▼

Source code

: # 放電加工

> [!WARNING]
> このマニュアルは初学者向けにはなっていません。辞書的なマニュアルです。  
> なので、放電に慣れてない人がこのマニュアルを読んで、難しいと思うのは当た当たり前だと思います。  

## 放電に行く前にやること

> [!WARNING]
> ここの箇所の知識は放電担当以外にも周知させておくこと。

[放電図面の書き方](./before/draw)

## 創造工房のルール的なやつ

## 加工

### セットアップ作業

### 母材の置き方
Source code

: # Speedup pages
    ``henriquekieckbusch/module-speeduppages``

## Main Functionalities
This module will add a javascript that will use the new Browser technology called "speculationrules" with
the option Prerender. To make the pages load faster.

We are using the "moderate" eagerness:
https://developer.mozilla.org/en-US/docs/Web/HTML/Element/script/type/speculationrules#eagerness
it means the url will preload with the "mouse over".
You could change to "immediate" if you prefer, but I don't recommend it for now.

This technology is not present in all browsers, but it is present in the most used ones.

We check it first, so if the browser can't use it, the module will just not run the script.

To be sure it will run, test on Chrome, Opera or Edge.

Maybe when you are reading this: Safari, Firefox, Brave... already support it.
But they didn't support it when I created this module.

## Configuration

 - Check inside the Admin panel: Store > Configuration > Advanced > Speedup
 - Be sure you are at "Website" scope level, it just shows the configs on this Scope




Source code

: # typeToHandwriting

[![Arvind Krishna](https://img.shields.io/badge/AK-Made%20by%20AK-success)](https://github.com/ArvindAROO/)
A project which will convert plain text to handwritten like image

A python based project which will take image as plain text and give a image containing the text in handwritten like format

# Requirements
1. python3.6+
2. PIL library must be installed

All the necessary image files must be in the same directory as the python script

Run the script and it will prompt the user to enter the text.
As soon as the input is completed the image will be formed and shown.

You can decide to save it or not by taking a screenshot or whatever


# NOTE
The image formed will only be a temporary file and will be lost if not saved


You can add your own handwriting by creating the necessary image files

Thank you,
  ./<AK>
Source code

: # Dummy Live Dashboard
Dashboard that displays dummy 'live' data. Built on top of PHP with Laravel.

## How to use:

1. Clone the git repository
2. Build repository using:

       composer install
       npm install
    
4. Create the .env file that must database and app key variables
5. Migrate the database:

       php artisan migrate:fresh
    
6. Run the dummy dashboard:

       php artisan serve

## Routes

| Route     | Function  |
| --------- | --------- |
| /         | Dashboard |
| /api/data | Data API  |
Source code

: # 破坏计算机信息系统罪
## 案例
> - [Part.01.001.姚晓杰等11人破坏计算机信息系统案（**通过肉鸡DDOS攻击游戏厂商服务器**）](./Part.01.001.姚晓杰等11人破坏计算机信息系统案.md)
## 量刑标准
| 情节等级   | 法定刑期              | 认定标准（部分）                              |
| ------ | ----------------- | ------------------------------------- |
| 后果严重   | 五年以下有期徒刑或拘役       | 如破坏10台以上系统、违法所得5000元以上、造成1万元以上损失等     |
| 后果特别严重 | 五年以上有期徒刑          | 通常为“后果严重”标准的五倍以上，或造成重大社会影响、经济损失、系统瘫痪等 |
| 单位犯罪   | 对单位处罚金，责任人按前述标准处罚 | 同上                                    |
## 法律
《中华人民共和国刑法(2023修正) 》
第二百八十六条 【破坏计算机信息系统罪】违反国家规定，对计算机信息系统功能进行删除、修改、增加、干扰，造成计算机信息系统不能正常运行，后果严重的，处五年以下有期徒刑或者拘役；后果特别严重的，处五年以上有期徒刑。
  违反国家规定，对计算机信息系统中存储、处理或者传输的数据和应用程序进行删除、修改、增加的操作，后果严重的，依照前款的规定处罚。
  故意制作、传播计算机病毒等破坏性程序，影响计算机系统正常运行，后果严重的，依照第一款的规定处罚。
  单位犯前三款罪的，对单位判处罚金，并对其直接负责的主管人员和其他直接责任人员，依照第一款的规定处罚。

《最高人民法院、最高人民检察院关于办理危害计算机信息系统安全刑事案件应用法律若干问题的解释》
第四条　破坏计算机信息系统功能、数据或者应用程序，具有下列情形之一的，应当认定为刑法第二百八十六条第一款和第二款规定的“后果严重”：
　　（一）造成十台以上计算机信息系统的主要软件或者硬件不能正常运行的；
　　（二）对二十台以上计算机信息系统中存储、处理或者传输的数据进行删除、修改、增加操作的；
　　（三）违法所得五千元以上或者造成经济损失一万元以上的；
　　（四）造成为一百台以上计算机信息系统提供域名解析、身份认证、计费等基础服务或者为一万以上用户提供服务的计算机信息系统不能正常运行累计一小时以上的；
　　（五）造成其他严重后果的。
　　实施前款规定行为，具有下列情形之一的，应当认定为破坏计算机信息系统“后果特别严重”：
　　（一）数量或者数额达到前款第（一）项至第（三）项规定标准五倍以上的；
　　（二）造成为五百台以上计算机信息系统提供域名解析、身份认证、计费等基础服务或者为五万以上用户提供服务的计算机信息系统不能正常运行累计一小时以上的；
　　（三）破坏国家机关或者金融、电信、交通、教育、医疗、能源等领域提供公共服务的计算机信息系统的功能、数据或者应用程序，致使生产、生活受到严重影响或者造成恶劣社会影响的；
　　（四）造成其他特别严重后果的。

▲

Task objective: The word "technology" may appear in lines of the entries. State how many lines hold it, as a number alone.

Response for this exercise: 2